● **Work to complete**:
Reproduce the records below exactly; the images should not appear.

────────────────────────────────────────

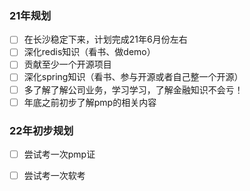 ### 21年规划

- [ ] 在长沙稳定下来，计划完成21年6月份左右
- [ ] 深化redis知识（看书、做demo）
- [ ] 贡献至少一个开源项目
- [ ] 深化spring知识（看书、参与开源或者自己整一个开源）
- [ ] 多了解了解公司业务，学习学习，了解金融知识不会亏！
- [ ] 年底之前初步了解pmp的相关内容

### 22年初步规划

- [ ] 尝试考一次pmp证
- [ ] 尝试考一次软考

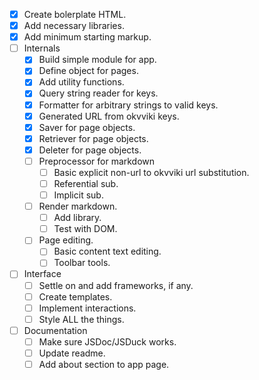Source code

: - [x]	Create bolerplate HTML.
- [x]	Add necessary libraries.
- [x]	Add minimum starting markup.
- [ ]   Internals
    - [x]	Build simple module for app.
    - [x]   Define object for pages.
    - [x]   Add utility functions.
    - [x]   Query string reader for keys.
    - [x]	Formatter for arbitrary strings to valid keys.
    - [x]   Generated URL from okvviki keys.
    - [x]	Saver for page objects.
    - [x]	Retriever for page objects.
    - [x]	Deleter for page objects.
    - [ ]	Preprocessor for markdown
        - [ ]	Basic explicit non-url to okvviki url substitution.
        - [ ]	Referential sub.
        - [ ]	Implicit sub.
    - [ ]   Render markdown.
        - [ ]   Add library.
        - [ ]   Test with DOM.
    - [ ]   Page editing.
        - [ ]   Basic content text editing.
        - [ ]   Toolbar tools.
- [ ]   Interface
    - [ ]   Settle on and add frameworks, if any.
    - [ ]   Create templates.
    - [ ]   Implement interactions.
    - [ ]   Style ALL the things.
- [ ]   Documentation
    - [ ]   Make sure JSDoc/JSDuck works.
    - [ ]   Update readme.
    - [ ]   Add about section to app page.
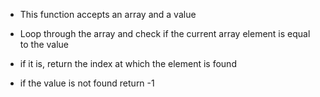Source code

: - This function accepts an array and a value

- Loop through the array and check if the current array element is equal to the value

- if it is, return the index at which the element is found

- if the value is not found return -1

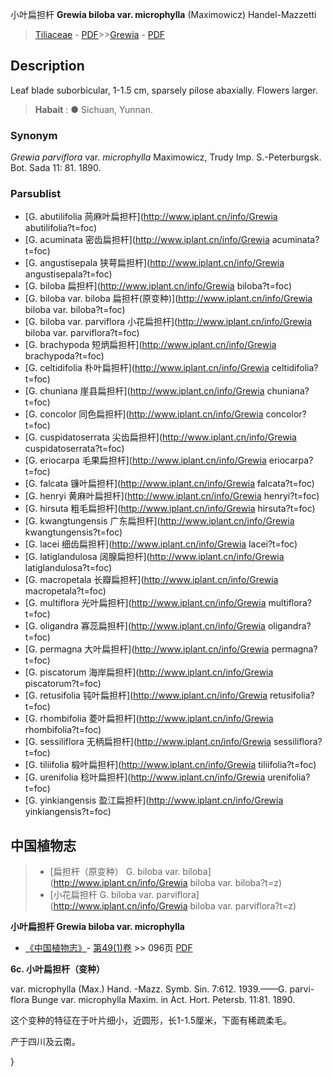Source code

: 小叶扁担杆 **Grewia biloba var. microphylla** (Maximowicz) Handel-Mazzetti

> [Tiliaceae](http://www.iplant.cn/info/Tiliaceae?t=foc) - [PDF](http://www.iplant.cn/foc/pdf/Tiliaceae.pdf)>>[Grewia](http://www.iplant.cn/info/Grewia?t=foc) - [PDF](http://www.iplant.cn/foc/pdf/Grewia.pdf)

## Description

Leaf blade suborbicular, 1-1.5 cm, sparsely pilose abaxially. Flowers larger.


> **Habait** : 
>●  Sichuan, Yunnan.

### Synonym
*Grewia parviflora* var. *microphylla* Maximowicz, Trudy Imp. S.-Peterburgsk. Bot. Sada 11: 81. 1890.

### Parsublist

* [G.  abutilifolia  苘麻叶扁担杆](http://www.iplant.cn/info/Grewia abutilifolia?t=foc)
* [G.  acuminata  密齿扁担杆](http://www.iplant.cn/info/Grewia acuminata?t=foc)
* [G.  angustisepala  狭萼扁担杆](http://www.iplant.cn/info/Grewia angustisepala?t=foc)
* [G.  biloba  扁担杆](http://www.iplant.cn/info/Grewia biloba?t=foc)
* [G.  biloba var. biloba  扁担杆(原变种)](http://www.iplant.cn/info/Grewia biloba var. biloba?t=foc)
* [G.  biloba var. parviflora  小花扁担杆](http://www.iplant.cn/info/Grewia biloba var. parviflora?t=foc)
* [G.  brachypoda  短炳扁担杆](http://www.iplant.cn/info/Grewia brachypoda?t=foc)
* [G.  celtidifolia  朴叶扁担杆](http://www.iplant.cn/info/Grewia celtidifolia?t=foc)
* [G.  chuniana  崖县扁担杆](http://www.iplant.cn/info/Grewia chuniana?t=foc)
* [G.  concolor  同色扁担杆](http://www.iplant.cn/info/Grewia concolor?t=foc)
* [G.  cuspidatoserrata  尖齿扁担杆](http://www.iplant.cn/info/Grewia cuspidatoserrata?t=foc)
* [G.  eriocarpa  毛果扁担杆](http://www.iplant.cn/info/Grewia eriocarpa?t=foc)
* [G.  falcata  镰叶扁担杆](http://www.iplant.cn/info/Grewia falcata?t=foc)
* [G.  henryi  黄麻叶扁担杆](http://www.iplant.cn/info/Grewia henryi?t=foc)
* [G.  hirsuta  粗毛扁担杆](http://www.iplant.cn/info/Grewia hirsuta?t=foc)
* [G.  kwangtungensis  广东扁担杆](http://www.iplant.cn/info/Grewia kwangtungensis?t=foc)
* [G.  lacei  细齿扁担杆](http://www.iplant.cn/info/Grewia lacei?t=foc)
* [G.  latiglandulosa  阔腺扁担杆](http://www.iplant.cn/info/Grewia latiglandulosa?t=foc)
* [G.  macropetala  长瓣扁担杆](http://www.iplant.cn/info/Grewia macropetala?t=foc)
* [G.  multiflora  光叶扁担杆](http://www.iplant.cn/info/Grewia multiflora?t=foc)
* [G.  oligandra  寡蕊扁担杆](http://www.iplant.cn/info/Grewia oligandra?t=foc)
* [G.  permagna  大叶扁担杆](http://www.iplant.cn/info/Grewia permagna?t=foc)
* [G.  piscatorum  海岸扁担杆](http://www.iplant.cn/info/Grewia piscatorum?t=foc)
* [G.  retusifolia  钝叶扁担杆](http://www.iplant.cn/info/Grewia retusifolia?t=foc)
* [G.  rhombifolia  菱叶扁担杆](http://www.iplant.cn/info/Grewia rhombifolia?t=foc)
* [G.  sessiliflora  无柄扁担杆](http://www.iplant.cn/info/Grewia sessiliflora?t=foc)
* [G.  tiliifolia  椴叶扁担杆](http://www.iplant.cn/info/Grewia tiliifolia?t=foc)
* [G.  urenifolia  稔叶扁担杆](http://www.iplant.cn/info/Grewia urenifolia?t=foc)
* [G.  yinkiangensis  盈江扁担杆](http://www.iplant.cn/info/Grewia yinkiangensis?t=foc)

## 中国植物志

> * [扁担杆（原变种）  G.  biloba var. biloba](http://www.iplant.cn/info/Grewia biloba var. biloba?t=z)
> * [小花扁担杆  G.  biloba var. parviflora](http://www.iplant.cn/info/Grewia biloba var. parviflora?t=z)


**小叶扁担杆 Grewia biloba var. microphylla**

* [《中国植物志》](http://www.iplant.cn/frps)- [第49(1)卷](http://www.iplant.cn/frps/vol/49(1)) >> 096页 [PDF](http://www.iplant.cn/frps/pdf/49(1)/096.PDF)


**6c. 小叶扁担杆（变种）**

var. microphylla (Max.) Hand. -Mazz. Symb. Sin. 7:612. 1939.——G. parvi-flora Bunge var. microphylla Maxim. in Act. Hort. Petersb. 11:81. 1890.

这个变种的特征在于叶片细小，近圆形，长1-1.5厘米，下面有稀疏柔毛。

产于四川及云南。

}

────────────────────────────────────────

● **Written solution**:
 ### 21年规划

- [ ] 在长沙稳定下来，计划完成21年6月份左右
- [ ] 深化redis知识（看书、做demo）
- [ ] 贡献至少一个开源项目
- [ ] 深化spring知识（看书、参与开源或者自己整一个开源）
- [ ] 多了解了解公司业务，学习学习，了解金融知识不会亏！
- [ ] 年底之前初步了解pmp的相关内容

### 22年初步规划

- [ ] 尝试考一次pmp证
- [ ] 尝试考一次软考

Source code

: - [x]	Create bolerplate HTML.
- [x]	Add necessary libraries.
- [x]	Add minimum starting markup.
- [ ]   Internals
    - [x]	Build simple module for app.
    - [x]   Define object for pages.
    - [x]   Add utility functions.
    - [x]   Query string reader for keys.
    - [x]	Formatter for arbitrary strings to valid keys.
    - [x]   Generated URL from okvviki keys.
    - [x]	Saver for page objects.
    - [x]	Retriever for page objects.
    - [x]	Deleter for page objects.
    - [ ]	Preprocessor for markdown
        - [ ]	Basic explicit non-url to okvviki url substitution.
        - [ ]	Referential sub.
        - [ ]	Implicit sub.
    - [ ]   Render markdown.
        - [ ]   Add library.
        - [ ]   Test with DOM.
    - [ ]   Page editing.
        - [ ]   Basic content text editing.
        - [ ]   Toolbar tools.
- [ ]   Interface
    - [ ]   Settle on and add frameworks, if any.
    - [ ]   Create templates.
    - [ ]   Implement interactions.
    - [ ]   Style ALL the things.
- [ ]   Documentation
    - [ ]   Make sure JSDoc/JSDuck works.
    - [ ]   Update readme.
    - [ ]   Add about section to app page.
Source code

: - This function accepts an array and a value

- Loop through the array and check if the current array element is equal to the value

- if it is, return the index at which the element is found

- if the value is not found return -1

Source code

: 小叶扁担杆 **Grewia biloba var. microphylla** (Maximowicz) Handel-Mazzetti

> [Tiliaceae](http://www.iplant.cn/info/Tiliaceae?t=foc) - [PDF](http://www.iplant.cn/foc/pdf/Tiliaceae.pdf)>>[Grewia](http://www.iplant.cn/info/Grewia?t=foc) - [PDF](http://www.iplant.cn/foc/pdf/Grewia.pdf)

## Description

Leaf blade suborbicular, 1-1.5 cm, sparsely pilose abaxially. Flowers larger.


> **Habait** : 
>●  Sichuan, Yunnan.

### Synonym
*Grewia parviflora* var. *microphylla* Maximowicz, Trudy Imp. S.-Peterburgsk. Bot. Sada 11: 81. 1890.

### Parsublist

* [G.  abutilifolia  苘麻叶扁担杆](http://www.iplant.cn/info/Grewia abutilifolia?t=foc)
* [G.  acuminata  密齿扁担杆](http://www.iplant.cn/info/Grewia acuminata?t=foc)
* [G.  angustisepala  狭萼扁担杆](http://www.iplant.cn/info/Grewia angustisepala?t=foc)
* [G.  biloba  扁担杆](http://www.iplant.cn/info/Grewia biloba?t=foc)
* [G.  biloba var. biloba  扁担杆(原变种)](http://www.iplant.cn/info/Grewia biloba var. biloba?t=foc)
* [G.  biloba var. parviflora  小花扁担杆](http://www.iplant.cn/info/Grewia biloba var. parviflora?t=foc)
* [G.  brachypoda  短炳扁担杆](http://www.iplant.cn/info/Grewia brachypoda?t=foc)
* [G.  celtidifolia  朴叶扁担杆](http://www.iplant.cn/info/Grewia celtidifolia?t=foc)
* [G.  chuniana  崖县扁担杆](http://www.iplant.cn/info/Grewia chuniana?t=foc)
* [G.  concolor  同色扁担杆](http://www.iplant.cn/info/Grewia concolor?t=foc)
* [G.  cuspidatoserrata  尖齿扁担杆](http://www.iplant.cn/info/Grewia cuspidatoserrata?t=foc)
* [G.  eriocarpa  毛果扁担杆](http://www.iplant.cn/info/Grewia eriocarpa?t=foc)
* [G.  falcata  镰叶扁担杆](http://www.iplant.cn/info/Grewia falcata?t=foc)
* [G.  henryi  黄麻叶扁担杆](http://www.iplant.cn/info/Grewia henryi?t=foc)
* [G.  hirsuta  粗毛扁担杆](http://www.iplant.cn/info/Grewia hirsuta?t=foc)
* [G.  kwangtungensis  广东扁担杆](http://www.iplant.cn/info/Grewia kwangtungensis?t=foc)
* [G.  lacei  细齿扁担杆](http://www.iplant.cn/info/Grewia lacei?t=foc)
* [G.  latiglandulosa  阔腺扁担杆](http://www.iplant.cn/info/Grewia latiglandulosa?t=foc)
* [G.  macropetala  长瓣扁担杆](http://www.iplant.cn/info/Grewia macropetala?t=foc)
* [G.  multiflora  光叶扁担杆](http://www.iplant.cn/info/Grewia multiflora?t=foc)
* [G.  oligandra  寡蕊扁担杆](http://www.iplant.cn/info/Grewia oligandra?t=foc)
* [G.  permagna  大叶扁担杆](http://www.iplant.cn/info/Grewia permagna?t=foc)
* [G.  piscatorum  海岸扁担杆](http://www.iplant.cn/info/Grewia piscatorum?t=foc)
* [G.  retusifolia  钝叶扁担杆](http://www.iplant.cn/info/Grewia retusifolia?t=foc)
* [G.  rhombifolia  菱叶扁担杆](http://www.iplant.cn/info/Grewia rhombifolia?t=foc)
* [G.  sessiliflora  无柄扁担杆](http://www.iplant.cn/info/Grewia sessiliflora?t=foc)
* [G.  tiliifolia  椴叶扁担杆](http://www.iplant.cn/info/Grewia tiliifolia?t=foc)
* [G.  urenifolia  稔叶扁担杆](http://www.iplant.cn/info/Grewia urenifolia?t=foc)
* [G.  yinkiangensis  盈江扁担杆](http://www.iplant.cn/info/Grewia yinkiangensis?t=foc)

## 中国植物志

> * [扁担杆（原变种）  G.  biloba var. biloba](http://www.iplant.cn/info/Grewia biloba var. biloba?t=z)
> * [小花扁担杆  G.  biloba var. parviflora](http://www.iplant.cn/info/Grewia biloba var. parviflora?t=z)


**小叶扁担杆 Grewia biloba var. microphylla**

* [《中国植物志》](http://www.iplant.cn/frps)- [第49(1)卷](http://www.iplant.cn/frps/vol/49(1)) >> 096页 [PDF](http://www.iplant.cn/frps/pdf/49(1)/096.PDF)


**6c. 小叶扁担杆（变种）**

var. microphylla (Max.) Hand. -Mazz. Symb. Sin. 7:612. 1939.——G. parvi-flora Bunge var. microphylla Maxim. in Act. Hort. Petersb. 11:81. 1890.

这个变种的特征在于叶片细小，近圆形，长1-1.5厘米，下面有稀疏柔毛。

产于四川及云南。

}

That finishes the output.